### What is being asked
Copy the lines of the entries exactly, from the opening one to the one holding "1. [奋力开创中国式现代化", and leave out everything after.

_____

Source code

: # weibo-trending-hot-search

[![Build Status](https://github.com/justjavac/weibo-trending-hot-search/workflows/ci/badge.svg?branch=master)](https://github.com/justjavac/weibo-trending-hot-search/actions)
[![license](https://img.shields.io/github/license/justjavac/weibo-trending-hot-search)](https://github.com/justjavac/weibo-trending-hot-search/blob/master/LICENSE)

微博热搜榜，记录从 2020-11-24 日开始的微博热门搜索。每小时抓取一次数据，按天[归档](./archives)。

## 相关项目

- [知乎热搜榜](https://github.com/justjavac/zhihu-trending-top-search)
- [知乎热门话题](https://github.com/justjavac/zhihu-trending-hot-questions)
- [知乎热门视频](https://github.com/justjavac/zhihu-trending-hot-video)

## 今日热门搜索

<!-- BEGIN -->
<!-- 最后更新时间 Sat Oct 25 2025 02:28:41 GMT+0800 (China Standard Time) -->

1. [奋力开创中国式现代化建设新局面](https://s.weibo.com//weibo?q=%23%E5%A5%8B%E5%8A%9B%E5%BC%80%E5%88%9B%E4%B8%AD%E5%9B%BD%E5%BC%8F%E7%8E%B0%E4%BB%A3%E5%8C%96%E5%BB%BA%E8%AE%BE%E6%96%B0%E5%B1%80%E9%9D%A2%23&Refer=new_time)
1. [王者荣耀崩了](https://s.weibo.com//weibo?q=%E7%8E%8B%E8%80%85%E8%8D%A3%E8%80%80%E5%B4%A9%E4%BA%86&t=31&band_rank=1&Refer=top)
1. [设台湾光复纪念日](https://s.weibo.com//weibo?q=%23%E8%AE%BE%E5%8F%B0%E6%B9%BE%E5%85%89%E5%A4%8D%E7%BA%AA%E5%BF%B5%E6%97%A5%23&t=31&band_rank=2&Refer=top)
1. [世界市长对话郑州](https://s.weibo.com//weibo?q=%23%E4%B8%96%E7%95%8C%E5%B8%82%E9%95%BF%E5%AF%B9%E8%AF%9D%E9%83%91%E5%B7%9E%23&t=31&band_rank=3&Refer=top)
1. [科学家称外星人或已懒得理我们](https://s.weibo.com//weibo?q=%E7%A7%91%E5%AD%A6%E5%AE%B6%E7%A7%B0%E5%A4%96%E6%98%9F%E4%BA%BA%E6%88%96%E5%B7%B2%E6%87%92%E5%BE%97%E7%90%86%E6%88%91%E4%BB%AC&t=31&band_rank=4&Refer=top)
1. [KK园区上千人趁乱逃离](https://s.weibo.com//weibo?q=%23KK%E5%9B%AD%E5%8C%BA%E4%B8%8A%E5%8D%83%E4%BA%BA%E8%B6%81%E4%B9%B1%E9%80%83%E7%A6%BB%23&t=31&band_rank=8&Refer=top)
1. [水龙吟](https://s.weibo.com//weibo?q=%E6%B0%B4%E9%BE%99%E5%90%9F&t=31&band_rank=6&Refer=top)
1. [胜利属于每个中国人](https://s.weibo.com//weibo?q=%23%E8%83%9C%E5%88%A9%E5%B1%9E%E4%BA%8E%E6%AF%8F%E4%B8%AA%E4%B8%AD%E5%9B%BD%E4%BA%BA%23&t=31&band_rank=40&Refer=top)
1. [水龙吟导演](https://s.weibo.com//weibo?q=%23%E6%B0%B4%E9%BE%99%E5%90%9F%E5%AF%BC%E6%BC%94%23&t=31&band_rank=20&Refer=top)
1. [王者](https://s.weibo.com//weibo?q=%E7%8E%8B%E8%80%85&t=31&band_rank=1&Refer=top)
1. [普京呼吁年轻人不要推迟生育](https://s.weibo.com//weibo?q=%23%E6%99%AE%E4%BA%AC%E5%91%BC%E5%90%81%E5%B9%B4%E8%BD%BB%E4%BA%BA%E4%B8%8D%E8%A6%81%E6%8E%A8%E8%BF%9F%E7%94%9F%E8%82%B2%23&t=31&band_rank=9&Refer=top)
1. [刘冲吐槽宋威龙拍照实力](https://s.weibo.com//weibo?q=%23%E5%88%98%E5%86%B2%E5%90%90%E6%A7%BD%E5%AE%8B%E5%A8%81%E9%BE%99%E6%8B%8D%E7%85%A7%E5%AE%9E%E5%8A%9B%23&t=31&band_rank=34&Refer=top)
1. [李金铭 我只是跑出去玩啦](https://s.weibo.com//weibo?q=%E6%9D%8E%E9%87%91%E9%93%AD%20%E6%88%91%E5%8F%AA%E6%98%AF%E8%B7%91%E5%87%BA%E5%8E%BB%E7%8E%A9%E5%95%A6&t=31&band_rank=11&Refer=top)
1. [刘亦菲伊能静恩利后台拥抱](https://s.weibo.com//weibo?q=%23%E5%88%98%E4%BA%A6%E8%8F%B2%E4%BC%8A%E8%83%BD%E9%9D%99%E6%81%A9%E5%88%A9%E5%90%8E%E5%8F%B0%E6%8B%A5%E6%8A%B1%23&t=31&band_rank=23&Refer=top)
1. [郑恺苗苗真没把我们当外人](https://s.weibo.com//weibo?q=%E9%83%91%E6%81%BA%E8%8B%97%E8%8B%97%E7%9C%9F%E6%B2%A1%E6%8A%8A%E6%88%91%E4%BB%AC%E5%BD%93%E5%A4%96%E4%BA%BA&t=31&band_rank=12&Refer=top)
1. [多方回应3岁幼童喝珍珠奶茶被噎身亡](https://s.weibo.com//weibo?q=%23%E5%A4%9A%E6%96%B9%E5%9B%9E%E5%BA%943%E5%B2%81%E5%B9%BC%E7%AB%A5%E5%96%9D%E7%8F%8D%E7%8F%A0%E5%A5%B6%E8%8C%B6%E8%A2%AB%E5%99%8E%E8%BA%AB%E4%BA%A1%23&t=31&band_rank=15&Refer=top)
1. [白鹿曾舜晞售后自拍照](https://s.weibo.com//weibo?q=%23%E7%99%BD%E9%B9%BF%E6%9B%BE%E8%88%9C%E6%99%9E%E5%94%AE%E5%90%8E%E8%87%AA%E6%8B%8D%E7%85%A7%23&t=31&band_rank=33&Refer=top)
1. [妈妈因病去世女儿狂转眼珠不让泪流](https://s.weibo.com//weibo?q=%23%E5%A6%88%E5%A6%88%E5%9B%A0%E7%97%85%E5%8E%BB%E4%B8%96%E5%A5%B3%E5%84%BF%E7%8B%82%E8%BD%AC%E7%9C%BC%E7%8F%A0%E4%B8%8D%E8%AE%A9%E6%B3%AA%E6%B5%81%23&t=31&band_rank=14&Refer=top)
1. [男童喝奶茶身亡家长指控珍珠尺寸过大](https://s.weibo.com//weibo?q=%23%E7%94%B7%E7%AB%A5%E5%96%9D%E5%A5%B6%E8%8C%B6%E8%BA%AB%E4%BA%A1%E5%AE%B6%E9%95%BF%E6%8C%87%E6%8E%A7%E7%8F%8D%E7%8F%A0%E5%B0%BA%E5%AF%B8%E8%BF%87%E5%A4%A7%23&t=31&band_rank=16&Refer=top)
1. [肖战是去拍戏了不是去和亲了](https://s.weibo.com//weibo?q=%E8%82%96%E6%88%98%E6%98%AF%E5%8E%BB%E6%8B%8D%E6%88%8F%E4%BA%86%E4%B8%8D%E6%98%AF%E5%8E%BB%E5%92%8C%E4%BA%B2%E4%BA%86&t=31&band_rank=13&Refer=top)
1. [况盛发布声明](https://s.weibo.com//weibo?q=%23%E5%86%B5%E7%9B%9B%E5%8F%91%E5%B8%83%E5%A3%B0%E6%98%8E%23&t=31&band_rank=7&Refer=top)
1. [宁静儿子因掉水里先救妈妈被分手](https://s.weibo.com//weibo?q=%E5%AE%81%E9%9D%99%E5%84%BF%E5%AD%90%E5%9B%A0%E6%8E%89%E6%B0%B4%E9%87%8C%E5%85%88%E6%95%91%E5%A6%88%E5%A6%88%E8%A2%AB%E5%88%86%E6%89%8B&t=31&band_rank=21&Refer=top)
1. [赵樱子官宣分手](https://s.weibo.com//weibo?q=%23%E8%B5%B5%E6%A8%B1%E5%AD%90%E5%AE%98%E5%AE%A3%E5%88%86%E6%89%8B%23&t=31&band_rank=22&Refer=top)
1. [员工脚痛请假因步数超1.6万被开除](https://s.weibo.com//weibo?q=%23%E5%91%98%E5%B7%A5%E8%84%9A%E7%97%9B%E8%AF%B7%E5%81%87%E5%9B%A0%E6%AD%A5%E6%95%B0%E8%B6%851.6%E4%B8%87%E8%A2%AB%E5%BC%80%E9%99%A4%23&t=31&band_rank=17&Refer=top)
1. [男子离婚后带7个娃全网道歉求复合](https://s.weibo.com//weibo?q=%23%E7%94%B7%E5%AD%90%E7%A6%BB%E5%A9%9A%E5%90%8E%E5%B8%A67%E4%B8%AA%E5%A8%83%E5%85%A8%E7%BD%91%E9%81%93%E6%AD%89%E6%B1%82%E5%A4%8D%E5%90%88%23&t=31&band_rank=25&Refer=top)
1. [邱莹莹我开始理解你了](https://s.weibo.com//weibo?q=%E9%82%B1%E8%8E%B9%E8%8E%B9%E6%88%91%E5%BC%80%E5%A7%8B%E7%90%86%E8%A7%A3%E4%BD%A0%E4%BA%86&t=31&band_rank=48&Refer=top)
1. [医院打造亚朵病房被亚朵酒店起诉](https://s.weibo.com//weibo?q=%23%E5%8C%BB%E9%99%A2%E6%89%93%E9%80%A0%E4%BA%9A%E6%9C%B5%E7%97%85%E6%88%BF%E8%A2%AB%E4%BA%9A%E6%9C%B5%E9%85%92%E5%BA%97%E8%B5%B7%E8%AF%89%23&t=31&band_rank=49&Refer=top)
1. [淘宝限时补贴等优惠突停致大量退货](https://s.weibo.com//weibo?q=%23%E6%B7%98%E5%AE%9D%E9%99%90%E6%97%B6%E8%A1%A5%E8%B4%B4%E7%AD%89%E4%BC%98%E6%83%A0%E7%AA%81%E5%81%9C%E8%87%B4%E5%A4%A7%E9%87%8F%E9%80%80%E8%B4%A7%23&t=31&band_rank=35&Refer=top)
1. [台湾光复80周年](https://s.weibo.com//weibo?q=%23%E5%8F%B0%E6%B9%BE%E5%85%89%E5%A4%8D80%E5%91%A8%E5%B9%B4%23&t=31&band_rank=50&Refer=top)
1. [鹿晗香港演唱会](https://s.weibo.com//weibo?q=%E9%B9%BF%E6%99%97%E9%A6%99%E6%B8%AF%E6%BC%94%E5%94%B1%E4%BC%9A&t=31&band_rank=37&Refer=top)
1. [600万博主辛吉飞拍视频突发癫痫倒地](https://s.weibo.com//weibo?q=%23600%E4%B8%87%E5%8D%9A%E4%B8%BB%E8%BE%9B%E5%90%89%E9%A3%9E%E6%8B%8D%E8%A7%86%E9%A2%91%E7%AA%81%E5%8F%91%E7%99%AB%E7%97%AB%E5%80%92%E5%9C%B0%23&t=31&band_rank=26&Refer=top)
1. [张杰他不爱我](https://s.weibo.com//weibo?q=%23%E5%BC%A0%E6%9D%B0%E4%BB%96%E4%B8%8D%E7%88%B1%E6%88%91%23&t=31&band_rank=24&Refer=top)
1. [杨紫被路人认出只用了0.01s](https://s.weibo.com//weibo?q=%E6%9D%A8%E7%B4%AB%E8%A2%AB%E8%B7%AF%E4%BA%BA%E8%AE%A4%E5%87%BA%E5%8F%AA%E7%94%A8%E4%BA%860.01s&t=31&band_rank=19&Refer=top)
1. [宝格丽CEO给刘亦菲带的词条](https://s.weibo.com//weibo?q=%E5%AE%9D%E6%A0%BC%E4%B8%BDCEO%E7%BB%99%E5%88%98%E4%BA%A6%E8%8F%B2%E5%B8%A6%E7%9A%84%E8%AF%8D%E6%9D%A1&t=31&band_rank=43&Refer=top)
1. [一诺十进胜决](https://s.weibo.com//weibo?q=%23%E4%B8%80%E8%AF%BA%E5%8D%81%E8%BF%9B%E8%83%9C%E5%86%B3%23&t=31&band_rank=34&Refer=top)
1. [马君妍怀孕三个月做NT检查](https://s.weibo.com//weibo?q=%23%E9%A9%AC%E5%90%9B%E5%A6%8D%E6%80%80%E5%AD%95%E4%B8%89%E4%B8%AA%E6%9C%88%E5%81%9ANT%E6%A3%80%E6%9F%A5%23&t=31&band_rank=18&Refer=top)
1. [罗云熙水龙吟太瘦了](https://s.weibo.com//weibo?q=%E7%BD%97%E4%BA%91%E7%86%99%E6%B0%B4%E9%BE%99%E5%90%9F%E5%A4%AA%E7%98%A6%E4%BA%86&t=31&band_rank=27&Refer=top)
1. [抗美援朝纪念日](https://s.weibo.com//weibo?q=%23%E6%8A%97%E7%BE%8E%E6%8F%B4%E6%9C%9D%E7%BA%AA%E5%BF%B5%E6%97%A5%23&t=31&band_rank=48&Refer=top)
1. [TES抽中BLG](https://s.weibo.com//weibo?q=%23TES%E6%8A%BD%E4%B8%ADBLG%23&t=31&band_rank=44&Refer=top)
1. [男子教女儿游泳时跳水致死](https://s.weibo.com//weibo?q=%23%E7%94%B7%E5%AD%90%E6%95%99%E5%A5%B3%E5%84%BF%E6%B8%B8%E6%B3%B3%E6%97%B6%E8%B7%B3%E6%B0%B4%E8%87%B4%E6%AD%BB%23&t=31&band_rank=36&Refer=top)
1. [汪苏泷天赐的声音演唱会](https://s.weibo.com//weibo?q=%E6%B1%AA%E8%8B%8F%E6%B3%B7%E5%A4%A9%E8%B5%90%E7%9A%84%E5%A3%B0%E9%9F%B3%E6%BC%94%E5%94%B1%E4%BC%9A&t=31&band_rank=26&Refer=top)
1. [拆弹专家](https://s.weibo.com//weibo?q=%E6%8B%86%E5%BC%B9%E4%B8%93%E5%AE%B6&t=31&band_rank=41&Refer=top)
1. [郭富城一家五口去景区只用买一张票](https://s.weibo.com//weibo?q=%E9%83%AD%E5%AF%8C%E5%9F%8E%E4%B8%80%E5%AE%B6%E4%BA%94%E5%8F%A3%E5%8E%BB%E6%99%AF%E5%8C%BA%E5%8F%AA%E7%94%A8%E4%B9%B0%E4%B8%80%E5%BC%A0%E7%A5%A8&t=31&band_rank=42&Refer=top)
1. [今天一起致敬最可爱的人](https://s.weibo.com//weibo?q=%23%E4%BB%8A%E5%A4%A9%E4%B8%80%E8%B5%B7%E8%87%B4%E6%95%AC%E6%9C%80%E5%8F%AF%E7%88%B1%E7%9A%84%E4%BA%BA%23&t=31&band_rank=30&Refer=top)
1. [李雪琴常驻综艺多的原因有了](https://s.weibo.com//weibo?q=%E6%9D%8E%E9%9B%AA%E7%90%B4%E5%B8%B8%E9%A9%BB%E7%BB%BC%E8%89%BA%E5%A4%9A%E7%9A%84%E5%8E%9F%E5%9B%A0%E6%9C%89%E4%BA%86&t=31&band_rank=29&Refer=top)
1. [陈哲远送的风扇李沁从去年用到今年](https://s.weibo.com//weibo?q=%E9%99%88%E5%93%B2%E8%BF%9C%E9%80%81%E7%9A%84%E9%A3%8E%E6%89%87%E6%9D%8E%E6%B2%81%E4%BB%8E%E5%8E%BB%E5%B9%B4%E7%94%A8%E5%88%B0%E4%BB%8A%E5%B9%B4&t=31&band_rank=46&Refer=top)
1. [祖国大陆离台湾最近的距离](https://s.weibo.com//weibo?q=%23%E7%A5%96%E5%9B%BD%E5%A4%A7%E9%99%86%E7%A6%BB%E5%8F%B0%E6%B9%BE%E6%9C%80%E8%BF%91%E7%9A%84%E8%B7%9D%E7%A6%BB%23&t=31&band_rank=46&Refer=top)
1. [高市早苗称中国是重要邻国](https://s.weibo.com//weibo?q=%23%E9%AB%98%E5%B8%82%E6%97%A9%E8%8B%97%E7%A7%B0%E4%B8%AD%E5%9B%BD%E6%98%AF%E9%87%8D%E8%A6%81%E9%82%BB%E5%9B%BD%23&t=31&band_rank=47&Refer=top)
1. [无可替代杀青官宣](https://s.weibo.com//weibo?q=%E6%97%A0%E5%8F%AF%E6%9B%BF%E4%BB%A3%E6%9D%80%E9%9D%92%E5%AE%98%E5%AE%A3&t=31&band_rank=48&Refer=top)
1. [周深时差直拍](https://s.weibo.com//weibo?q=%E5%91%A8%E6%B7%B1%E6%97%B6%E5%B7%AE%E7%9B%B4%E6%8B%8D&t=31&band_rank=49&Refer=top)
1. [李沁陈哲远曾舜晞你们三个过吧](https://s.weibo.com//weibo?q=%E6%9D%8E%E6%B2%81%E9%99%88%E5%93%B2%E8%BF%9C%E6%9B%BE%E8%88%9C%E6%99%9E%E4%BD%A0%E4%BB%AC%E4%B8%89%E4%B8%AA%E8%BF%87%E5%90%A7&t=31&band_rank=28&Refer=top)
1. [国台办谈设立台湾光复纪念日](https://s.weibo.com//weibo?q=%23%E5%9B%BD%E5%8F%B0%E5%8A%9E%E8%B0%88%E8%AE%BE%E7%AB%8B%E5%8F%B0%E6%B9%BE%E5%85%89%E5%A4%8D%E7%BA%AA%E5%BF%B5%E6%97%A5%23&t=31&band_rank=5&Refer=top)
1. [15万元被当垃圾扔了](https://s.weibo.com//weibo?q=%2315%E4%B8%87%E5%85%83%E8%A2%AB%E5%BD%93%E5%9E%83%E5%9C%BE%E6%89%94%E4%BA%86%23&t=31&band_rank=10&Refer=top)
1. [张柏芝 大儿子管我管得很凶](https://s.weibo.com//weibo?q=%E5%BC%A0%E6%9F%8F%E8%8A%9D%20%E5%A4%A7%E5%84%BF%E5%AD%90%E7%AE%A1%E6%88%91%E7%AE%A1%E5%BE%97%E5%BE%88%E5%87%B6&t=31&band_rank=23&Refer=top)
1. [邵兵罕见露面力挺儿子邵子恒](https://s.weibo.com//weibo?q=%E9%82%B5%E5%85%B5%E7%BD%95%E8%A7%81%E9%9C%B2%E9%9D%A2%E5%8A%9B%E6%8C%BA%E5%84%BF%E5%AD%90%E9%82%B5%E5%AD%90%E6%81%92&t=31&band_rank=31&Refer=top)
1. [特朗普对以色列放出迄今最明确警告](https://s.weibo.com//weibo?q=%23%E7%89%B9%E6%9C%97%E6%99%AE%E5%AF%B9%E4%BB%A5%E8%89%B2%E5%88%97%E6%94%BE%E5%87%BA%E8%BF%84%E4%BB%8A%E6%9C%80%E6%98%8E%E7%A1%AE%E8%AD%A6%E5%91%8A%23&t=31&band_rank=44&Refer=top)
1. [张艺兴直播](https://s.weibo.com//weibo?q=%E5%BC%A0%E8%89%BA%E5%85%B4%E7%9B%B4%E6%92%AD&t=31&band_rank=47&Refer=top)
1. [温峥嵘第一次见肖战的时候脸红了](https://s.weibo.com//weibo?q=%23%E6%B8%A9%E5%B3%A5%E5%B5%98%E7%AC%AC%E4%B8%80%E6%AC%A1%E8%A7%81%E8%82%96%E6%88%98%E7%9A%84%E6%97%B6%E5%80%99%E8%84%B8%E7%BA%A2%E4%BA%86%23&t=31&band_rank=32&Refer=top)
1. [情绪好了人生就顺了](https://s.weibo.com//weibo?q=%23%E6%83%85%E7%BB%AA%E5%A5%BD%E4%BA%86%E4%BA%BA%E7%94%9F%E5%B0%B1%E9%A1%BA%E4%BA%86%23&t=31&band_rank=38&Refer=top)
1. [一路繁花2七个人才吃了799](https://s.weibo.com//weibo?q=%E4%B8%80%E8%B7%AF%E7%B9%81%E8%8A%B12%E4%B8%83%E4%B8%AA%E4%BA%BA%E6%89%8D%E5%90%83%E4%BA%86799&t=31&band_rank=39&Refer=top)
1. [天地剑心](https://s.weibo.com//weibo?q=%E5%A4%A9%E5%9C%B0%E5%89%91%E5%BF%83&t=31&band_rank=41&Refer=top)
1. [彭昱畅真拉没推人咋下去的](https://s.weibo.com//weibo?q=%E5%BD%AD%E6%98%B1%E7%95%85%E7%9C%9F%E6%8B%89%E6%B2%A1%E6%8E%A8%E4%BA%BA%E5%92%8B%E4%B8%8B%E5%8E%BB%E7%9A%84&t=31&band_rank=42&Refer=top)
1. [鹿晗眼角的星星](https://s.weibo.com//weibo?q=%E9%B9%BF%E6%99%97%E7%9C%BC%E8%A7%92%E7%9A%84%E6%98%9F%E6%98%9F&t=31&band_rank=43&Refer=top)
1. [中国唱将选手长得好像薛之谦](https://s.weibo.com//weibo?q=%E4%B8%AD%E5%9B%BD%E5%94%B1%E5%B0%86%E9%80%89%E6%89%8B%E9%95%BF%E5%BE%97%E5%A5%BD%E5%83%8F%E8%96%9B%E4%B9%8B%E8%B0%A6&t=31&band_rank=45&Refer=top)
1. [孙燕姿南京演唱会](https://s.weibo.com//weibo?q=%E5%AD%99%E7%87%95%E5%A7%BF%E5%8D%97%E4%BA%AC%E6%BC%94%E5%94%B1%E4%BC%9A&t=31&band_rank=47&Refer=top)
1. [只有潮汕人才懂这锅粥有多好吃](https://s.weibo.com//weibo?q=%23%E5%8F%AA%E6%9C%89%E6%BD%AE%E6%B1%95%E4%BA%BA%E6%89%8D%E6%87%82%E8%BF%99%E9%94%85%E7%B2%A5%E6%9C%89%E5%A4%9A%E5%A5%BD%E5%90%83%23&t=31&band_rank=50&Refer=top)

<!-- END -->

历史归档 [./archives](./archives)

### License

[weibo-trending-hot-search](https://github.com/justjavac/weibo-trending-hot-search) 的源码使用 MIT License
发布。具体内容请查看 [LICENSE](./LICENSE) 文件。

_____

### Answer to the problem
Source code

: # weibo-trending-hot-search

[![Build Status](https://github.com/justjavac/weibo-trending-hot-search/workflows/ci/badge.svg?branch=master)](https://github.com/justjavac/weibo-trending-hot-search/actions)
[![license](https://img.shields.io/github/license/justjavac/weibo-trending-hot-search)](https://github.com/justjavac/weibo-trending-hot-search/blob/master/LICENSE)

微博热搜榜，记录从 2020-11-24 日开始的微博热门搜索。每小时抓取一次数据，按天[归档](./archives)。

## 相关项目

- [知乎热搜榜](https://github.com/justjavac/zhihu-trending-top-search)
- [知乎热门话题](https://github.com/justjavac/zhihu-trending-hot-questions)
- [知乎热门视频](https://github.com/justjavac/zhihu-trending-hot-video)

## 今日热门搜索

<!-- BEGIN -->
<!-- 最后更新时间 Sat Oct 25 2025 02:28:41 GMT+0800 (China Standard Time) -->

1. [奋力开创中国式现代化建设新局面](https://s.weibo.com//weibo?q=%23%E5%A5%8B%E5%8A%9B%E5%BC%80%E5%88%9B%E4%B8%AD%E5%9B%BD%E5%BC%8F%E7%8E%B0%E4%BB%A3%E5%8C%96%E5%BB%BA%E8%AE%BE%E6%96%B0%E5%B1%80%E9%9D%A2%23&Refer=new_time)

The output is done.